───── Excerpted data
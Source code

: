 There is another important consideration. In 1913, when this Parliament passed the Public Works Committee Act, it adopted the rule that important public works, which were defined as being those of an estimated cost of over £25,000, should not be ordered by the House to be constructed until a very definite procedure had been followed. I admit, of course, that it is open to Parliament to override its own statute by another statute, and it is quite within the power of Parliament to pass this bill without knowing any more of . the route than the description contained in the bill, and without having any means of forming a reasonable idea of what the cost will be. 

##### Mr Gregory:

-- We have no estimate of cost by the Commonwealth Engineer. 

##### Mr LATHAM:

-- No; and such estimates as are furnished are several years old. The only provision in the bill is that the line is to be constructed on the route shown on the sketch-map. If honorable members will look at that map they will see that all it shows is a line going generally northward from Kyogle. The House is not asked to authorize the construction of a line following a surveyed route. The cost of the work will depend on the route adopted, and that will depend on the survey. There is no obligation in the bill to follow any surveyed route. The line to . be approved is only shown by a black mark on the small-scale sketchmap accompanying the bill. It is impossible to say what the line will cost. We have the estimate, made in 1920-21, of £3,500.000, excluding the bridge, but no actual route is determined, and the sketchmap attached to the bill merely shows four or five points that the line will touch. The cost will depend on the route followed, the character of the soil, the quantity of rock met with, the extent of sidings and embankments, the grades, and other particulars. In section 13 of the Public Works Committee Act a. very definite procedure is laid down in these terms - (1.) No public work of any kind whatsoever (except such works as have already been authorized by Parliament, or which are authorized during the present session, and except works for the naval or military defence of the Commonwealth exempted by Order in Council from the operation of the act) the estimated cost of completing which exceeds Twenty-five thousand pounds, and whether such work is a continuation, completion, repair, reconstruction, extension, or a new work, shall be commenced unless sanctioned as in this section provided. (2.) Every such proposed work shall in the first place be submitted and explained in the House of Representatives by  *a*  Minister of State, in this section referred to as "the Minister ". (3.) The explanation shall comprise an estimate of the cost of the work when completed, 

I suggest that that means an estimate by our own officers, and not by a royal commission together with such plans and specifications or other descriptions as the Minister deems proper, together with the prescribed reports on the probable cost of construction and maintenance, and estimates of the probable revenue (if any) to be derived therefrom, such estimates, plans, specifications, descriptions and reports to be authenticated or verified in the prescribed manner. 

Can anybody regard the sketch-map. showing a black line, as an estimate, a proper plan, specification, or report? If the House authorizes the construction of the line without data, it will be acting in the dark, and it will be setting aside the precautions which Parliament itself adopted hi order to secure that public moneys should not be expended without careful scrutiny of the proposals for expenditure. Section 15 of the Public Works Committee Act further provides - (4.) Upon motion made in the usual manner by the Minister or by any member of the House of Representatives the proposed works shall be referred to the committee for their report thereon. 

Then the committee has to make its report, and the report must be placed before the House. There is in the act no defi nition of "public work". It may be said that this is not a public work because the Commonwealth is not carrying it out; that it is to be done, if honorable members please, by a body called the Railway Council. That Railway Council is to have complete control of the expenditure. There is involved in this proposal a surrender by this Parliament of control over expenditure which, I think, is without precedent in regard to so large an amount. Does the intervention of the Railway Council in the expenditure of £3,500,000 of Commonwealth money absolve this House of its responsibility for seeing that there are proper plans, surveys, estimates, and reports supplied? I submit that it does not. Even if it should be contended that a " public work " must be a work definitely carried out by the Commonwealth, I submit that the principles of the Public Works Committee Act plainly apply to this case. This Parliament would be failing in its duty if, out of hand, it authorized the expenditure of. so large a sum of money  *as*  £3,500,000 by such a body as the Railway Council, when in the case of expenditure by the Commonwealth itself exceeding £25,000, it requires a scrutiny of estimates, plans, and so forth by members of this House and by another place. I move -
──────────
Please output the full listing, keeping every character the same.

- **Written solution**
Source code

: There is another important consideration. In 1913, when this Parliament passed the Public Works Committee Act, it adopted the rule that important public works, which were defined as being those of an estimated cost of over £25,000, should not be ordered by the House to be constructed until a very definite procedure had been followed. I admit, of course, that it is open to Parliament to override its own statute by another statute, and it is quite within the power of Parliament to pass this bill without knowing any more of . the route than the description contained in the bill, and without having any means of forming a reasonable idea of what the cost will be. 

##### Mr Gregory:

-- We have no estimate of cost by the Commonwealth Engineer. 

##### Mr LATHAM:

-- No; and such estimates as are furnished are several years old. The only provision in the bill is that the line is to be constructed on the route shown on the sketch-map. If honorable members will look at that map they will see that all it shows is a line going generally northward from Kyogle. The House is not asked to authorize the construction of a line following a surveyed route. The cost of the work will depend on the route adopted, and that will depend on the survey. There is no obligation in the bill to follow any surveyed route. The line to . be approved is only shown by a black mark on the small-scale sketchmap accompanying the bill. It is impossible to say what the line will cost. We have the estimate, made in 1920-21, of £3,500.000, excluding the bridge, but no actual route is determined, and the sketchmap attached to the bill merely shows four or five points that the line will touch. The cost will depend on the route followed, the character of the soil, the quantity of rock met with, the extent of sidings and embankments, the grades, and other particulars. In section 13 of the Public Works Committee Act a. very definite procedure is laid down in these terms - (1.) No public work of any kind whatsoever (except such works as have already been authorized by Parliament, or which are authorized during the present session, and except works for the naval or military defence of the Commonwealth exempted by Order in Council from the operation of the act) the estimated cost of completing which exceeds Twenty-five thousand pounds, and whether such work is a continuation, completion, repair, reconstruction, extension, or a new work, shall be commenced unless sanctioned as in this section provided. (2.) Every such proposed work shall in the first place be submitted and explained in the House of Representatives by  *a*  Minister of State, in this section referred to as "the Minister ". (3.) The explanation shall comprise an estimate of the cost of the work when completed, 

I suggest that that means an estimate by our own officers, and not by a royal commission together with such plans and specifications or other descriptions as the Minister deems proper, together with the prescribed reports on the probable cost of construction and maintenance, and estimates of the probable revenue (if any) to be derived therefrom, such estimates, plans, specifications, descriptions and reports to be authenticated or verified in the prescribed manner. 

Can anybody regard the sketch-map. showing a black line, as an estimate, a proper plan, specification, or report? If the House authorizes the construction of the line without data, it will be acting in the dark, and it will be setting aside the precautions which Parliament itself adopted hi order to secure that public moneys should not be expended without careful scrutiny of the proposals for expenditure. Section 15 of the Public Works Committee Act further provides - (4.) Upon motion made in the usual manner by the Minister or by any member of the House of Representatives the proposed works shall be referred to the committee for their report thereon. 

Then the committee has to make its report, and the report must be placed before the House. There is in the act no defi nition of "public work". It may be said that this is not a public work because the Commonwealth is not carrying it out; that it is to be done, if honorable members please, by a body called the Railway Council. That Railway Council is to have complete control of the expenditure. There is involved in this proposal a surrender by this Parliament of control over expenditure which, I think, is without precedent in regard to so large an amount. Does the intervention of the Railway Council in the expenditure of £3,500,000 of Commonwealth money absolve this House of its responsibility for seeing that there are proper plans, surveys, estimates, and reports supplied? I submit that it does not. Even if it should be contended that a " public work " must be a work definitely carried out by the Commonwealth, I submit that the principles of the Public Works Committee Act plainly apply to this case. This Parliament would be failing in its duty if, out of hand, it authorized the expenditure of. so large a sum of money  *as*  £3,500,000 by such a body as the Railway Council, when in the case of expenditure by the Commonwealth itself exceeding £25,000, it requires a scrutiny of estimates, plans, and so forth by members of this House and by another place. I move -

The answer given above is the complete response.